Scholars in past centuries tried to defend the Bible’s account of the Ark by expounding on details, such as how it might have been built; how food was stored and waste removed; and of course, how many animals were aboard. Their answers, especially in response to the last question, are very revealing. Writing in 1559, geometrician Johannes Buteo put the number of animals on the Ark in the hundreds.2 So did the first secretary of the Royal Society, Anglican Bishop John Wilkins in 1668.3 One reason for such low numbers was ignorance about animals in other parts of the world; for instance, neither Wilkins nor Buteo included kangaroos in their lists. But the more interesting reason is their view of “species,” most fully elaborated in Athanasius Kircher’s 1675 Arca Noë.4

Kircher, a Jesuit priest and scholar, concluded from his research that some of our modern species of animals were not on Noah’s Ark because they originated from other species after the Flood by a kind of divinely guided metamorphosis. In other words, after the Flood, some animals changed and generated new species. In this way, God did not have to preserve every modern species on the Ark. For example, Kircher believed that the North American bison was not aboard the Ark.5 He thought it might have originated after the Flood from some other cow-like animal.

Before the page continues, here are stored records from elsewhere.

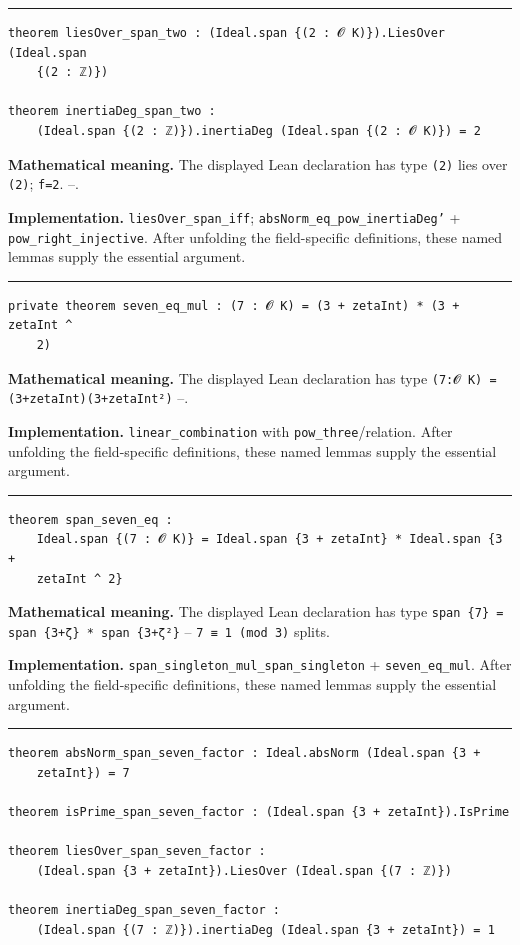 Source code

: \documentclass[UTF8,a4paper,11pt,fontset=fandol]{ctexart}
\theoremstyle{definition}
\newcommand{\statementsep}{\par\medskip\hrule\medskip}
\begin{document}
\statementsep
\begin{verbatim}
theorem liesOver_span_two : (Ideal.span {(2 : 𝓞 K)}).LiesOver (Ideal.span
    {(2 : ℤ)})

theorem inertiaDeg_span_two :
    (Ideal.span {(2 : ℤ)}).inertiaDeg (Ideal.span {(2 : 𝓞 K)}) = 2
\end{verbatim}
\noindent\textbf{Mathematical meaning.} The displayed Lean declaration has type \texttt{(2)} lies over \texttt{(2)}; \texttt{f=2}. --.\par
\noindent\textbf{Implementation.} \texttt{liesOver\_\allowbreak{}span\_\allowbreak{}iff}; \texttt{absNorm\_\allowbreak{}eq\_\allowbreak{}pow\_\allowbreak{}inertiaDeg'} + \texttt{pow\_\allowbreak{}right\_\allowbreak{}injective}. After unfolding the field-specific definitions, these named lemmas supply the essential argument.\par
\statementsep
\begin{verbatim}
private theorem seven_eq_mul : (7 : 𝓞 K) = (3 + zetaInt) * (3 + zetaInt ^
    2)
\end{verbatim}
\noindent\textbf{Mathematical meaning.} The displayed Lean declaration has type \texttt{(7:𝓞 K) = (3+zetaInt)(3+zetaInt²)} --.\par
\noindent\textbf{Implementation.} \texttt{linear\_\allowbreak{}combination} with \texttt{pow\_\allowbreak{}three}/relation. After unfolding the field-specific definitions, these named lemmas supply the essential argument.\par
\statementsep
\begin{verbatim}
theorem span_seven_eq :
    Ideal.span {(7 : 𝓞 K)} = Ideal.span {3 + zetaInt} * Ideal.span {3 +
    zetaInt ^ 2}
\end{verbatim}
\noindent\textbf{Mathematical meaning.} The displayed Lean declaration has type \texttt{span \{7\} = span \{3+ζ\} * span \{3+ζ²\}} -- \texttt{7 ≡ 1 (mod 3)} splits.\par
\noindent\textbf{Implementation.} \texttt{span\_\allowbreak{}singleton\_\allowbreak{}mul\_\allowbreak{}span\_\allowbreak{}singleton} + \texttt{seven\_\allowbreak{}eq\_\allowbreak{}mul}. After unfolding the field-specific definitions, these named lemmas supply the essential argument.\par
\statementsep
\begin{verbatim}
theorem absNorm_span_seven_factor : Ideal.absNorm (Ideal.span {3 +
    zetaInt}) = 7

theorem isPrime_span_seven_factor : (Ideal.span {3 + zetaInt}).IsPrime

theorem liesOver_span_seven_factor :
    (Ideal.span {3 + zetaInt}).LiesOver (Ideal.span {(7 : ℤ)})

theorem inertiaDeg_span_seven_factor :
    (Ideal.span {(7 : ℤ)}).inertiaDeg (Ideal.span {3 + zetaInt}) = 1
\end{verbatim}
\end{document}
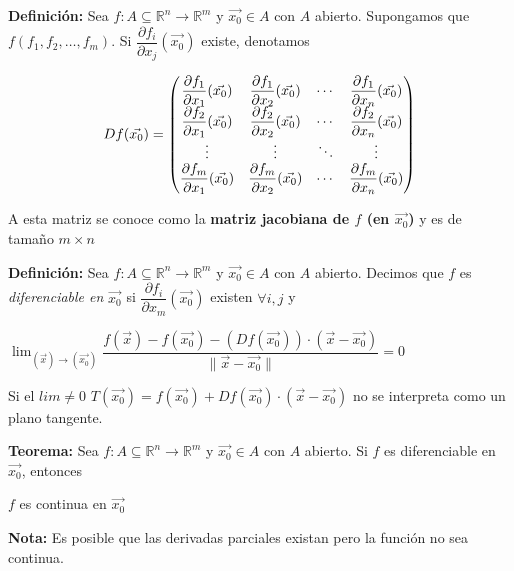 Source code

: \documentclass[12pt]{article}
\begin{document}
\newpage
\noindent \textbf{Definición: } Sea $f:A\subseteq\mathbb{R}^n\rightarrow\mathbb{R}^m$ y $\vec{x_0}\in A$ con $A$ abierto. 
Supongamos que $f(f_1,f_2, \dots, f_m)$. Si $\dfrac{\partial{f_i}}{\partial{x_j}}{(\vec{x_0})}$ existe, denotamos
\begin{center}
    \begin{equation}\notag
        Df(\vec{x_0})=
        \begin{pmatrix}
        \dfrac{\partial{f_1}}{\partial{x_1}}{(\vec{x_0})} & \dfrac{\partial{f_1}}{\partial{x_2}}{(\vec{x_0})}& \cdots & \dfrac{\partial{f_1}}{\partial{x_n}}{(\vec{x_0})}\\
        \dfrac{\partial{f_2}}{\partial{x_1}}{(\vec{x_0})} & \dfrac{\partial{f_2}}{\partial{x_2}}{(\vec{x_0})} & \cdots & \dfrac{\partial{f_2}}{\partial{x_n}}{(\vec{x_0})}\\
        \vdots & \vdots & \ddots & \vdots\\
        \dfrac{\partial{f_m}}{\partial{x_1}}{(\vec{x_0})} & \dfrac{\partial{f_m}}{\partial{x_2}}{(\vec{x_0})}& \cdots & \dfrac{\partial{f_m}}{\partial{x_n}}{(\vec{x_0})}
        \end{pmatrix}
        \end{equation}
\end{center}
\noindent A esta matriz se conoce como la \textbf{matriz jacobiana de $f$ (en $\vec{x_0}$)} y es de tamaño $m\times n$

\noindent \textbf{Definición: }Sea $f:A\subseteq\mathbb{R}^n\rightarrow\mathbb{R}^m$ y $\vec{x_0}\in A$ con $A$ abierto. Decimos que 
$f$ es \emph{diferenciable en} $\vec{x_0}$ si $\dfrac{\partial{f_i}}{\partial{x_m}}{(\vec{x_0})}$ existen $\forall i,j$ y 
\begin{center}
    ${\lim_{(\vec{x})\rightarrow(\vec{x_0})}{\dfrac{f(\vec{x})-f(\vec{x_0})-\left(Df(\vec{x_0})\right)\cdot\left(\vec{x}-\vec{x_0}\right)}{\|\vec{x}-\vec{x_0}\|}}=0}$
\end{center}
\noindent Si el $lim\not=0$ $T(\vec{x_0})=f(\vec{x_0})+ Df(\vec{x_0})\cdot (\vec{x}-\vec{x_0})$ no se interpreta como un plano tangente.

\noindent \textbf{Teorema: }Sea $f:A\subseteq\mathbb{R}^n\rightarrow\mathbb{R}^m$ y $\vec{x_0}\in A$ con $A$ abierto. Si $f$ es diferenciable en $\vec{x_0}$, entonces
\begin{center}
    $f$ es continua en $\vec{x_0}$
\end{center}

\noindent \textbf{Nota: }Es posible que las derivadas parciales existan pero la función no sea continua.
\end{document}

Writing seven years before Kircher, Bishop Wilkins thought the same thing. When discussing the number of cattle on the Ark, he wrote that Noah needed only two basic cattle, arguing, “There being much less difference betwixt these, then there is betwixt several Dogs: And it being known by experience what various changes are frequently occasioned in the same species, by several countries, diets, and other accidents.”6 Like Kircher, Wilkins did not see a need (other than responding to skeptics) to put two bison on the Ark because they presumably could be generated from some other cow after the Flood “by several countries, diets, and other accidents.”6

This early view of animals and the Ark, which developed in the sixteenth and seventeenth centuries, is very similar to that of many creationists today. Creationist pioneer Byron Nelson wrote in 1928, “It is ... unjust to the Sacred Record to insist that the ark carried two of every variety, e.g., two fox terriers, two coyotes, two wolves, two jackals, two collies, etc. It is better to say that the ark carried two animals we might call ‘dogs,’ from which, after the flood, all the above-mentioned varieties have come.”7

For land animals and birds, the created kind most often corresponds to the conventional classification rank called “family.”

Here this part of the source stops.